Racconto di Antonella Perrotta
Era tutta colpa sua.
Quelle febbri che spaccavano le ossa, quegli spasmi, quei respiri affannosi e quella smania d’aria come si stesse chiusi in una bara. E c’era chi, nella bara, ci finiva per davvero.
In paese tutto era cominciato subito dopo la guerra, quando c’era bisogno di un po’ di pace e di tranquillità e, invece no, pure quella epidemia bisognava sopportare.
Colpa sua: di Antonino Maria Giuseppe Filiberti, detto il Conte nero.
Un corvo pareva, fasciato nelle sue vesti lugubri, lugubre pure l’espressione stampata perennemente sul viso come se gli fosse venuto a mancare qualcuno, mentre a lui, a differenza della maggioranza dei paesani e non solo, nessuno era venuto a mancare perché nessuno teneva. Solo come un cane e per sua scelta, sia chiaro. Gli bastavano le ricchezze, solo di quelle gli importava, proprietà, oro e soldi fruscianti. Degli uomini faceva a meno, il corvaccio nero.
Che fosse colpa sua era provato dal fatto che mentre in paese tutti si ammalavano – uomini, donne, bambini, poveri e ricchi, nessuno era risparmiato – il Conte nero pareva immune dalla qualunque.
“Perché lui mangia la carne e si tiene in forze” diceva qualcuno.
“Perché tiene in cantina il vino buono” diceva qualcun altro, ma io ero sicuro che proprio lui spargesse intorno quel veleno malefico. Lui, che se ne andava in giro come se nulla fosse, con un insolito sorrisetto beffardo stampato sul viso color cenere, quasi godesse di ciò che stava accadendo agli altri.
Non c’era alcun dubbio: Antonino Filiberti era l’untore.
Per questa evidente e inconfutata verità, bisognava che sparisse dal paese per sempre. Per il bene di tutti. Certo, la purificazione andava fatta con accortezza ché, hai visto mai, a qualche uomo di legge fosse venuto lo sghiribizzo di attaccarsi al capello e ritenerla un reato sanzionabile, invece che un’azione per la salvezza comune. Bisognava liberarsi dell’untore con discrezione, insomma, ma in maniera definitiva.

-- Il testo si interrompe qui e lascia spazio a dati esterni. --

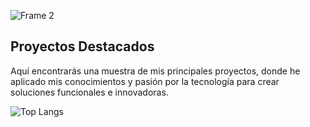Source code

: ![Frame 2](https://github.com/DavidSantana872/DavidSantana872/assets/86623205/6b2880d2-6052-426b-8c63-81816f930e2a)

## Proyectos Destacados

Aquí encontrarás una muestra de mis principales proyectos, donde he aplicado mis conocimientos y pasión por la tecnología para crear soluciones funcionales e innovadoras.

![Top Langs](https://github-readme-stats.vercel.app/api/top-langs/?username=DavidSantana872&layout=compact&theme=dark)
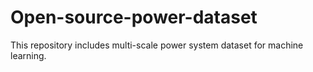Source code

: # Open-source-power-dataset
This repository includes multi-scale power system dataset for machine learning.
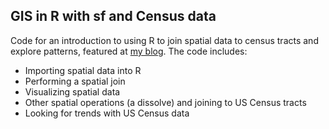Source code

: ## GIS in R with sf and Census data

Code for an introduction to using R to join spatial data to census tracts and explore patterns, featured at [my blog](https://michaeljoseph04.github.io/blog/project/2019/04/03/R-GIS-introduction.html). The code includes:

- Importing spatial data into R
- Performing a spatial join
- Visualizing spatial data
- Other spatial operations (a dissolve) and joining to US Census tracts
- Looking for trends with US Census data
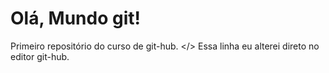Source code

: # Olá, Mundo git!
 Primeiro repositório do curso de git-hub. </>
 Essa linha eu alterei direto no editor git-hub.
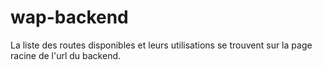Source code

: # wap-backend

La liste des routes disponibles et leurs utilisations se trouvent sur la page racine de l'url du backend. 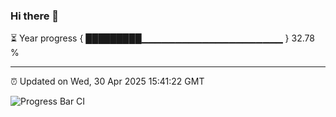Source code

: ### Hi there 👋

⏳ Year progress { █████████▁▁▁▁▁▁▁▁▁▁▁▁▁▁▁▁▁▁▁▁▁ } 32.78 %

---

⏰ Updated on Wed, 30 Apr 2025 15:41:22 GMT

![Progress Bar CI](https://github.com/IshwaranRudhara/GIT-ACTION/workflows/Progress%20Bar%20CI/badge.svg)
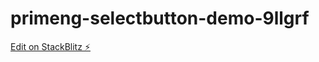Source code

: # primeng-selectbutton-demo-9llgrf

[Edit on StackBlitz ⚡️](https://stackblitz.com/edit/primeng-selectbutton-demo-eszaiy)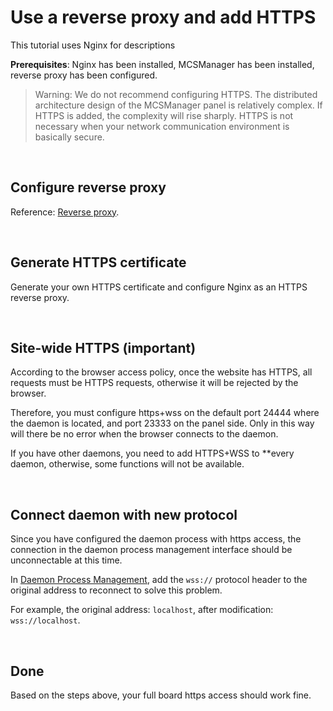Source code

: # Use a reverse proxy and add HTTPS

This tutorial uses Nginx for descriptions

**Prerequisites**: Nginx has been installed, MCSManager has been installed, reverse proxy has been configured.

> Warning: We do not recommend configuring HTTPS. The distributed architecture design of the MCSManager panel is relatively complex. If HTTPS is added, the complexity will rise sharply. HTTPS is not necessary when your network communication environment is basically secure.

<br />

## Configure reverse proxy

Reference: [Reverse proxy](/tutorial/simple_reverse_proxy.md).

<br />

## Generate HTTPS certificate

Generate your own HTTPS certificate and configure Nginx as an HTTPS reverse proxy.

<br />

## Site-wide HTTPS (important)

According to the browser access policy, once the website has HTTPS, all requests must be HTTPS requests, otherwise it will be rejected by the browser.

Therefore, you must configure https+wss on the default port 24444 where the daemon is located, and port 23333 on the panel side. Only in this way will there be no error when the browser connects to the daemon.

If you have other daemons, you need to add HTTPS+WSS to \*\*every daemon, otherwise, some functions will not be available.

<br />

## Connect daemon with new protocol

Since you have configured the daemon process with https access, the connection in the daemon process management interface should be unconnectable at this time.

In [Daemon Process Management](/configuration/Connect-other-servers.md), add the `wss://` protocol header to the original address to reconnect to solve this problem.

For example, the original address: `localhost`, after modification: `wss://localhost`.

<br />

## Done

Based on the steps above, your full board https access should work fine.

<br />
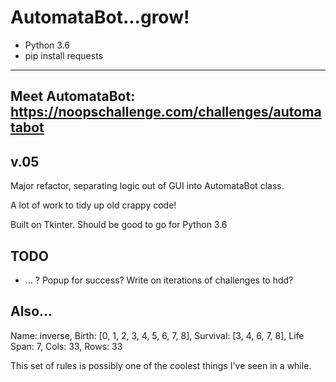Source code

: # AutomataBot...grow!
* Python 3.6
* pip install requests
---
Meet AutomataBot:
https://noopschallenge.com/challenges/automatabot
---
## v.05
Major refactor, separating logic out of GUI into AutomataBot class. 

A lot of work to tidy up old crappy code! 

Built on Tkinter. Should be good to go for Python 3.6

## TODO
* ... ? Popup for success? Write on iterations of challenges to hdd?


## Also...
Name: inverse, Birth: [0, 1, 2, 3, 4, 5, 6, 7, 8], Survival: [3, 4, 6, 7, 8], Life Span: 7, Cols: 33, Rows: 33

This set of rules is possibly one of the coolest things I've seen in a while. 
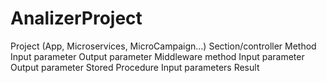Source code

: # AnalizerProject

Project (App, Microservices, MicroCampaign…)
Section/controller
Method
	Input parameter
	Output parameter
Middleware method
	Input parameter
	Output parameter
Stored Procedure
	Input parameters
	Result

Fummo io, Tonino U cicatu che cicatu non era, Silviuccio U campusantaru, con la complicità della bella Rosa, la figlia del mastro d’ascia, a combinare il fatto. Lavoretto semplice e pulito.
Rosa provvide ad ammaliare il corvaccio cui, nonostante tutto, le femmine non avevano mai fatto schifo, seppure per un’oretta al massimo. Se lo portò in una vinèdda cieca, promettendogli, con gli occhi e con la veste abbondantemente scollata, tanto piacere quanto gliene sarebbe bastato. Lì, io lo aspettavo con gli altri due. Un colpo secco in testa mentre armeggiava con i pantaloni e il vecchio porco stava già bello e sistemato. Colpo con una pietra di mare, ma non una di quelle arrotondate dallo sciabordio. Aguzza e tagliente, invece, come pietra vergine. E poi, a mare trovò la sua tomba e gli andò pure bene ché essere mangiato dai pesci è preferibile a essere mangiato dalla febbre e dai vermi.
L’indomani, l’azione avrebbe già dovuto dare i suoi frutti. Aspettai, aspettammo, ma i paesani continuavano ad ammalarsi. Forse, la magarìa era così potente da volerci una settimana. Ma, da lì a una settimana, fu proprio Rosa ad ammalarsi e, poi, anche la figlia del campusantaru.
Fu allora che mi venne il dubbio di avere ammazzato l’untore sbagliato.
Certo, la morte del Filiberti non la pianse nessuno e nessuno neanche lo cercò per molto tempo, ché la sua mancanza non era qualcosa di cui darsi pena, ma sta di fatto che la caccia al responsabile di quell’epidemia, influenza spagnola la chiamavano, richiese tempo e pazienza. Due anni circa.
In paese io fui l’ultimo a esserne infettato e l’ultimo a morirne.
Io, Francesco Barilla, fui per tutti l’untore. Chi l’avrebbe mai detto.